----- AVAILABLE DATA -----

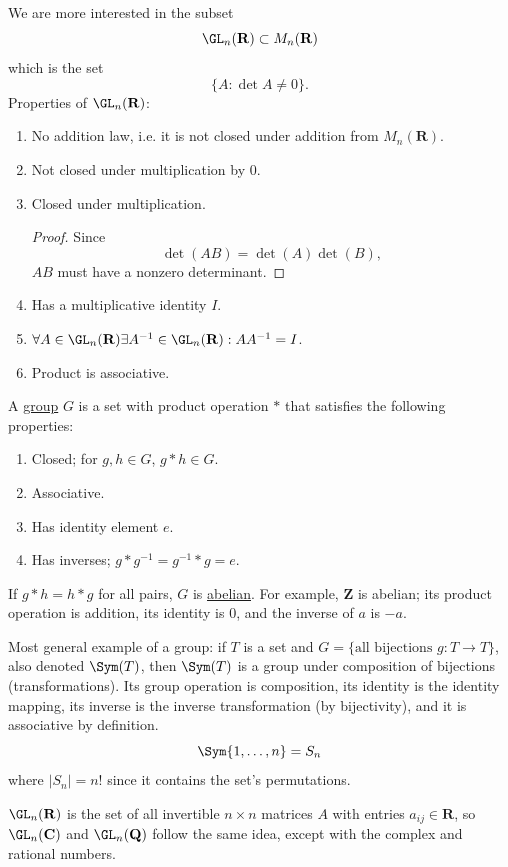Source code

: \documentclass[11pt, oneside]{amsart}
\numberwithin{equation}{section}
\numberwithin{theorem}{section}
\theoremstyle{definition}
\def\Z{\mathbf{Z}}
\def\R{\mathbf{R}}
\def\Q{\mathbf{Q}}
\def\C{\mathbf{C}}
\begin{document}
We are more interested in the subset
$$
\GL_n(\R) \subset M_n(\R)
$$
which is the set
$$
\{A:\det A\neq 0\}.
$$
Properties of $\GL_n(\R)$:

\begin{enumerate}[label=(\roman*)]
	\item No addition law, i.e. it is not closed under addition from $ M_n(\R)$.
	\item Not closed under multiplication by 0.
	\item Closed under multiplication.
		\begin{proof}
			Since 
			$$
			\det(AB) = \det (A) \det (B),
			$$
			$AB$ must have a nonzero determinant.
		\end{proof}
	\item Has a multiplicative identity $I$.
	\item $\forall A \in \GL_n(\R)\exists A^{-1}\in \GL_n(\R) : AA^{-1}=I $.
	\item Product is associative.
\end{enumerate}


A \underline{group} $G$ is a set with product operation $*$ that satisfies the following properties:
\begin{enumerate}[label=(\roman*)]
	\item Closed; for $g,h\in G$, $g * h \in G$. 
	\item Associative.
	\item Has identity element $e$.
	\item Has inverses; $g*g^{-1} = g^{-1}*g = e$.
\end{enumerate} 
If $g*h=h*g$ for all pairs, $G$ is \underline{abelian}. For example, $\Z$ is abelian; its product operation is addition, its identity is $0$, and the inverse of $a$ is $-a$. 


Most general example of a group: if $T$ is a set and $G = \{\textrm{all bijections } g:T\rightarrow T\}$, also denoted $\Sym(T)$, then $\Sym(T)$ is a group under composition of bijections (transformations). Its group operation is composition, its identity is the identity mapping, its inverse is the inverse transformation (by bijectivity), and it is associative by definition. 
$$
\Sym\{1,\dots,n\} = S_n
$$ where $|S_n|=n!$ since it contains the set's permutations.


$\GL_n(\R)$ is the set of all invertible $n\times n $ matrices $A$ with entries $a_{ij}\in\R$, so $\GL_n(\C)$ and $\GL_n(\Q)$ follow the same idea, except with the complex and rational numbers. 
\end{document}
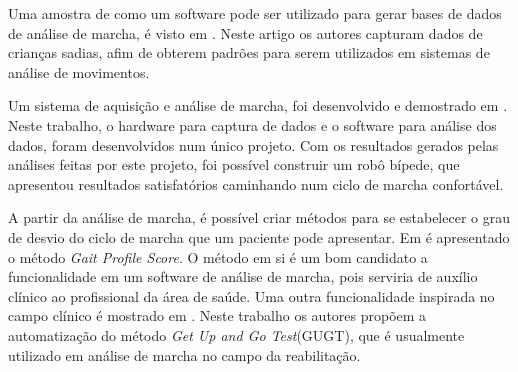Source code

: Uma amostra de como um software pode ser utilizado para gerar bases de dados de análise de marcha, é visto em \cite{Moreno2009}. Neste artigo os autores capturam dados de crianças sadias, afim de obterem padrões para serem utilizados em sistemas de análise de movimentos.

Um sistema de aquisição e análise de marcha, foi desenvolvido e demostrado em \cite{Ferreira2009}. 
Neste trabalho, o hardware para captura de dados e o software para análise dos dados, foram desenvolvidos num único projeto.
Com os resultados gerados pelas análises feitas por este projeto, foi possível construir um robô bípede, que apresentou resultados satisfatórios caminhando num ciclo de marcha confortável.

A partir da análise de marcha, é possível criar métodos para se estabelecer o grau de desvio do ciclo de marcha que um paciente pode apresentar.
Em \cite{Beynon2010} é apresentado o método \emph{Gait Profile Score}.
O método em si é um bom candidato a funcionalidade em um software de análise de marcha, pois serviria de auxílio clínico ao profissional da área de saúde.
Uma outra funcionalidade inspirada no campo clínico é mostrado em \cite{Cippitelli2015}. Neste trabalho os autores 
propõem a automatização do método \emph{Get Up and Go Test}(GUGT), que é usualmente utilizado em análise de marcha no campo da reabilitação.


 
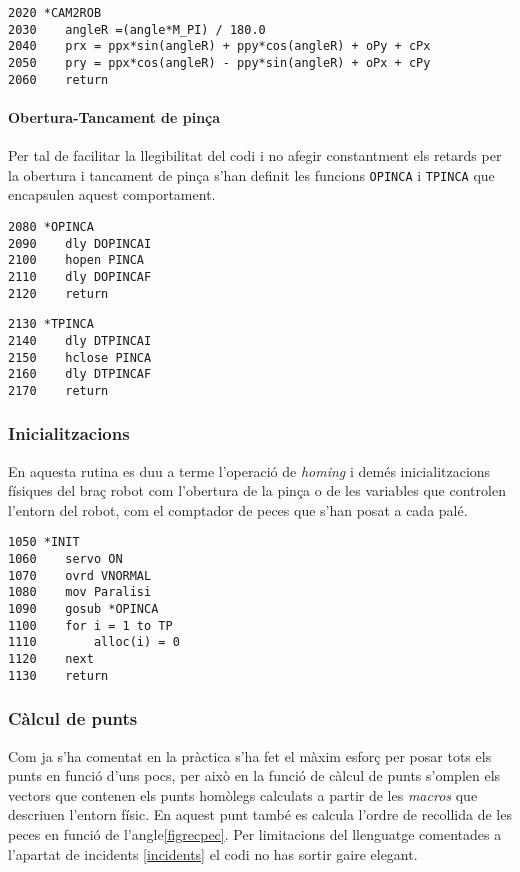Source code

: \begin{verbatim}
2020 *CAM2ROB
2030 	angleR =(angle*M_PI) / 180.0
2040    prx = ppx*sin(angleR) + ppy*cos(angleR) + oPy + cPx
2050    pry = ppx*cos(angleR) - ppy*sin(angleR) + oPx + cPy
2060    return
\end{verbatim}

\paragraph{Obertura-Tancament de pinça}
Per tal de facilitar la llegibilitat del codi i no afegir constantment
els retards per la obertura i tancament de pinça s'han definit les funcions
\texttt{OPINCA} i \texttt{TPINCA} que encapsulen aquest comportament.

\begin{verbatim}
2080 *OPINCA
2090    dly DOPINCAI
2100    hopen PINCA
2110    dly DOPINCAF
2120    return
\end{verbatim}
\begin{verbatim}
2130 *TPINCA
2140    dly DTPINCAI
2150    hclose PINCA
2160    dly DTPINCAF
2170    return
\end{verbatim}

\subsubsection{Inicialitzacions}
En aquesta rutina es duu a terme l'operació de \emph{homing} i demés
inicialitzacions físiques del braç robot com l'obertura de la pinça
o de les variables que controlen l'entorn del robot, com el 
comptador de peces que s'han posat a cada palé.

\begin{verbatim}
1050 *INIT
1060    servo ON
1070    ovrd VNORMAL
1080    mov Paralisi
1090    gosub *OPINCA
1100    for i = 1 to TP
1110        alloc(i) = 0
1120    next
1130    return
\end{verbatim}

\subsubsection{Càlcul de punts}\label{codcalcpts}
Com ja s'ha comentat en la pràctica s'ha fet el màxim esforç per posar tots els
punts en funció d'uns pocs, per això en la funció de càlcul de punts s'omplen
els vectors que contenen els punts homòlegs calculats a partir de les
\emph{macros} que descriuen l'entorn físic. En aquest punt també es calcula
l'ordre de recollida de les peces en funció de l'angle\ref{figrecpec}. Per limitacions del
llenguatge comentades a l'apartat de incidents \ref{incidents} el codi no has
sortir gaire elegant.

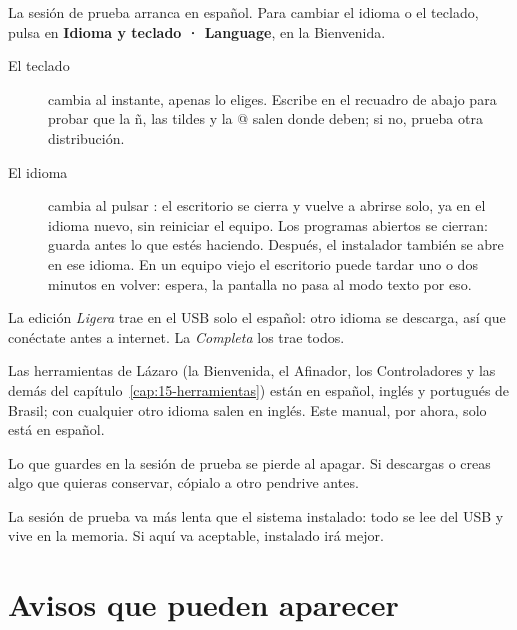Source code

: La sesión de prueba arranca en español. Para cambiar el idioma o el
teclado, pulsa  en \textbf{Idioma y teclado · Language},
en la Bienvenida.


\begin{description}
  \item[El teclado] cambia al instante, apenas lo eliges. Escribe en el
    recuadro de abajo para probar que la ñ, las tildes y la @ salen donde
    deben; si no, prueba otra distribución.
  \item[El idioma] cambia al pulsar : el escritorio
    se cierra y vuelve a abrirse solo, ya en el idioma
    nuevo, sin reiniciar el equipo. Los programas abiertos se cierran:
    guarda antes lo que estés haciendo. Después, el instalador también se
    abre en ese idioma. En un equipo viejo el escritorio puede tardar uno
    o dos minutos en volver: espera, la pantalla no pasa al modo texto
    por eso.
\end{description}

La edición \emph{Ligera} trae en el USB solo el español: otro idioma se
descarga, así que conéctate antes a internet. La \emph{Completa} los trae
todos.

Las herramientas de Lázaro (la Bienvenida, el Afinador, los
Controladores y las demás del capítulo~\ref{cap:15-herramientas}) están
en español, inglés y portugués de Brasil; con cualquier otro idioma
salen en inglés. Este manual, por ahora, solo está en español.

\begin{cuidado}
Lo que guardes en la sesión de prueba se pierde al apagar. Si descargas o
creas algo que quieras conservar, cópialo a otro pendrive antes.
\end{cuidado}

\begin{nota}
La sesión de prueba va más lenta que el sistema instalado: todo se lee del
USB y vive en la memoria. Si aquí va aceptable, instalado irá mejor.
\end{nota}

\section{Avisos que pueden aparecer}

-----

### [DIRECTIONS]
Every line that holds the word "pinça" should be copied from the records above.

### [PROBLEM SOLUTION]
\paragraph{Obertura-Tancament de pinça}
els retards per la obertura i tancament de pinça s'han definit les funcions
inicialitzacions físiques del braç robot com l'obertura de la pinça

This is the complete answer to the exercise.